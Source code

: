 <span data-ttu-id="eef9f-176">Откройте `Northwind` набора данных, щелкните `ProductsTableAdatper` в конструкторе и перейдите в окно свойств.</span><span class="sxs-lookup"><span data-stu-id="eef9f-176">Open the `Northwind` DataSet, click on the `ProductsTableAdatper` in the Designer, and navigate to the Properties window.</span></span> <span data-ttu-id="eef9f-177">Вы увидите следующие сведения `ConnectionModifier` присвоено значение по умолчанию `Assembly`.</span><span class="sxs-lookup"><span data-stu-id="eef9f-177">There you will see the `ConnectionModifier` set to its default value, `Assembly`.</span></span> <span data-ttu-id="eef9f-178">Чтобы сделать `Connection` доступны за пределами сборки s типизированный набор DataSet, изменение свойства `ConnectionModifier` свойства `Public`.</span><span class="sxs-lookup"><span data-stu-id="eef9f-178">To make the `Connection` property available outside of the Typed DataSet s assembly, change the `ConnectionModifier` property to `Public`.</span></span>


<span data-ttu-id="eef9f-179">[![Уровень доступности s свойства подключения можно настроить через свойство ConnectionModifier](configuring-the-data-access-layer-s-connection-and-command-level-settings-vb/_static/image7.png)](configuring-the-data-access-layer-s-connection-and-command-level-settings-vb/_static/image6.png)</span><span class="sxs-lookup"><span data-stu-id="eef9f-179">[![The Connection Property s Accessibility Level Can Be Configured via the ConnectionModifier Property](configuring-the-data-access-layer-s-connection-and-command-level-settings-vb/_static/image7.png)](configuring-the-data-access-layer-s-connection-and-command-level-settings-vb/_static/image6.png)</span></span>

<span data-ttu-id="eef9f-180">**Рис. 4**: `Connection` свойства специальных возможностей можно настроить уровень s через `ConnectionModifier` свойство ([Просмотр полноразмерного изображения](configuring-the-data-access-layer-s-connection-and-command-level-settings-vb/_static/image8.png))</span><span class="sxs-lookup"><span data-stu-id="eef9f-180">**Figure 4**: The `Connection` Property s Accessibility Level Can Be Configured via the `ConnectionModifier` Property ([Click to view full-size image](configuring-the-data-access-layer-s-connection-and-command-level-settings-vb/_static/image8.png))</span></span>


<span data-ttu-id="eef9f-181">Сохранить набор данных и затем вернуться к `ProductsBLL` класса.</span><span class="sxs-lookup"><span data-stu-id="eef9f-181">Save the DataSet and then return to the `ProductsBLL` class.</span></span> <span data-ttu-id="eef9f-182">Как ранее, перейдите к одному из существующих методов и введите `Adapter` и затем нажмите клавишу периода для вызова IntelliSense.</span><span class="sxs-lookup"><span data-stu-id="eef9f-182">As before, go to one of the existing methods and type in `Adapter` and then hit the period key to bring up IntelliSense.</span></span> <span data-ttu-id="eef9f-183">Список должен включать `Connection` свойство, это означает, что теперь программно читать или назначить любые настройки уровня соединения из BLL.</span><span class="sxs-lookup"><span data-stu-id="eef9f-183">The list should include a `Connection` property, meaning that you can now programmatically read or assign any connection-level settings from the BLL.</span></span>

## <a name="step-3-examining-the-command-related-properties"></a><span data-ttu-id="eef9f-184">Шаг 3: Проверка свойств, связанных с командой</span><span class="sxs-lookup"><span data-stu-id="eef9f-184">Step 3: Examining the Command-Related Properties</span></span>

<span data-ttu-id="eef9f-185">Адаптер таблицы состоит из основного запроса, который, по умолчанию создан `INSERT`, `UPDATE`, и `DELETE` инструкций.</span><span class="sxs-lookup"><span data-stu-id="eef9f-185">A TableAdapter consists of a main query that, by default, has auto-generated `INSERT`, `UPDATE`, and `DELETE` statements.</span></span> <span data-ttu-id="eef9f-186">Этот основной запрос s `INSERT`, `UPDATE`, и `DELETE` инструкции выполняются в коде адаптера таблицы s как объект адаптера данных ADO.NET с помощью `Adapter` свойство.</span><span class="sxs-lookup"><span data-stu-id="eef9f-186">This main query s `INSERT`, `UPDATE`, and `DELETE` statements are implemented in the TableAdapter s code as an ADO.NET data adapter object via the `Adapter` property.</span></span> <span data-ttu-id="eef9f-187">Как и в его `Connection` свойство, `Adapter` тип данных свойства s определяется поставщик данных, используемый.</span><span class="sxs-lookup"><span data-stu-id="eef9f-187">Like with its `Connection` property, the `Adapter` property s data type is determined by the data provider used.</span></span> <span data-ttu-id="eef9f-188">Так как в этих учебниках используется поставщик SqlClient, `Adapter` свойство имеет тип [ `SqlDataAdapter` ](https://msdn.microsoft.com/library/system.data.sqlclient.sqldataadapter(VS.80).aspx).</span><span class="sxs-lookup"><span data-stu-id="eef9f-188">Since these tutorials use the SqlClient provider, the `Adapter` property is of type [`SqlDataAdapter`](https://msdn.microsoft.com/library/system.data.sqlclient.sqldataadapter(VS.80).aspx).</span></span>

• **Prompt**
Word for word, return each of the entries.

• **Result**
Source code

: <span data-ttu-id="eef9f-176">Откройте `Northwind` набора данных, щелкните `ProductsTableAdatper` в конструкторе и перейдите в окно свойств.</span><span class="sxs-lookup"><span data-stu-id="eef9f-176">Open the `Northwind` DataSet, click on the `ProductsTableAdatper` in the Designer, and navigate to the Properties window.</span></span> <span data-ttu-id="eef9f-177">Вы увидите следующие сведения `ConnectionModifier` присвоено значение по умолчанию `Assembly`.</span><span class="sxs-lookup"><span data-stu-id="eef9f-177">There you will see the `ConnectionModifier` set to its default value, `Assembly`.</span></span> <span data-ttu-id="eef9f-178">Чтобы сделать `Connection` доступны за пределами сборки s типизированный набор DataSet, изменение свойства `ConnectionModifier` свойства `Public`.</span><span class="sxs-lookup"><span data-stu-id="eef9f-178">To make the `Connection` property available outside of the Typed DataSet s assembly, change the `ConnectionModifier` property to `Public`.</span></span>


<span data-ttu-id="eef9f-179">[![Уровень доступности s свойства подключения можно настроить через свойство ConnectionModifier](configuring-the-data-access-layer-s-connection-and-command-level-settings-vb/_static/image7.png)](configuring-the-data-access-layer-s-connection-and-command-level-settings-vb/_static/image6.png)</span><span class="sxs-lookup"><span data-stu-id="eef9f-179">[![The Connection Property s Accessibility Level Can Be Configured via the ConnectionModifier Property](configuring-the-data-access-layer-s-connection-and-command-level-settings-vb/_static/image7.png)](configuring-the-data-access-layer-s-connection-and-command-level-settings-vb/_static/image6.png)</span></span>

<span data-ttu-id="eef9f-180">**Рис. 4**: `Connection` свойства специальных возможностей можно настроить уровень s через `ConnectionModifier` свойство ([Просмотр полноразмерного изображения](configuring-the-data-access-layer-s-connection-and-command-level-settings-vb/_static/image8.png))</span><span class="sxs-lookup"><span data-stu-id="eef9f-180">**Figure 4**: The `Connection` Property s Accessibility Level Can Be Configured via the `ConnectionModifier` Property ([Click to view full-size image](configuring-the-data-access-layer-s-connection-and-command-level-settings-vb/_static/image8.png))</span></span>


<span data-ttu-id="eef9f-181">Сохранить набор данных и затем вернуться к `ProductsBLL` класса.</span><span class="sxs-lookup"><span data-stu-id="eef9f-181">Save the DataSet and then return to the `ProductsBLL` class.</span></span> <span data-ttu-id="eef9f-182">Как ранее, перейдите к одному из существующих методов и введите `Adapter` и затем нажмите клавишу периода для вызова IntelliSense.</span><span class="sxs-lookup"><span data-stu-id="eef9f-182">As before, go to one of the existing methods and type in `Adapter` and then hit the period key to bring up IntelliSense.</span></span> <span data-ttu-id="eef9f-183">Список должен включать `Connection` свойство, это означает, что теперь программно читать или назначить любые настройки уровня соединения из BLL.</span><span class="sxs-lookup"><span data-stu-id="eef9f-183">The list should include a `Connection` property, meaning that you can now programmatically read or assign any connection-level settings from the BLL.</span></span>

## <a name="step-3-examining-the-command-related-properties"></a><span data-ttu-id="eef9f-184">Шаг 3: Проверка свойств, связанных с командой</span><span class="sxs-lookup"><span data-stu-id="eef9f-184">Step 3: Examining the Command-Related Properties</span></span>

<span data-ttu-id="eef9f-185">Адаптер таблицы состоит из основного запроса, который, по умолчанию создан `INSERT`, `UPDATE`, и `DELETE` инструкций.</span><span class="sxs-lookup"><span data-stu-id="eef9f-185">A TableAdapter consists of a main query that, by default, has auto-generated `INSERT`, `UPDATE`, and `DELETE` statements.</span></span> <span data-ttu-id="eef9f-186">Этот основной запрос s `INSERT`, `UPDATE`, и `DELETE` инструкции выполняются в коде адаптера таблицы s как объект адаптера данных ADO.NET с помощью `Adapter` свойство.</span><span class="sxs-lookup"><span data-stu-id="eef9f-186">This main query s `INSERT`, `UPDATE`, and `DELETE` statements are implemented in the TableAdapter s code as an ADO.NET data adapter object via the `Adapter` property.</span></span> <span data-ttu-id="eef9f-187">Как и в его `Connection` свойство, `Adapter` тип данных свойства s определяется поставщик данных, используемый.</span><span class="sxs-lookup"><span data-stu-id="eef9f-187">Like with its `Connection` property, the `Adapter` property s data type is determined by the data provider used.</span></span> <span data-ttu-id="eef9f-188">Так как в этих учебниках используется поставщик SqlClient, `Adapter` свойство имеет тип [ `SqlDataAdapter` ](https://msdn.microsoft.com/library/system.data.sqlclient.sqldataadapter(VS.80).aspx).</span><span class="sxs-lookup"><span data-stu-id="eef9f-188">Since these tutorials use the SqlClient provider, the `Adapter` property is of type [`SqlDataAdapter`](https://msdn.microsoft.com/library/system.data.sqlclient.sqldataadapter(VS.80).aspx).</span></span>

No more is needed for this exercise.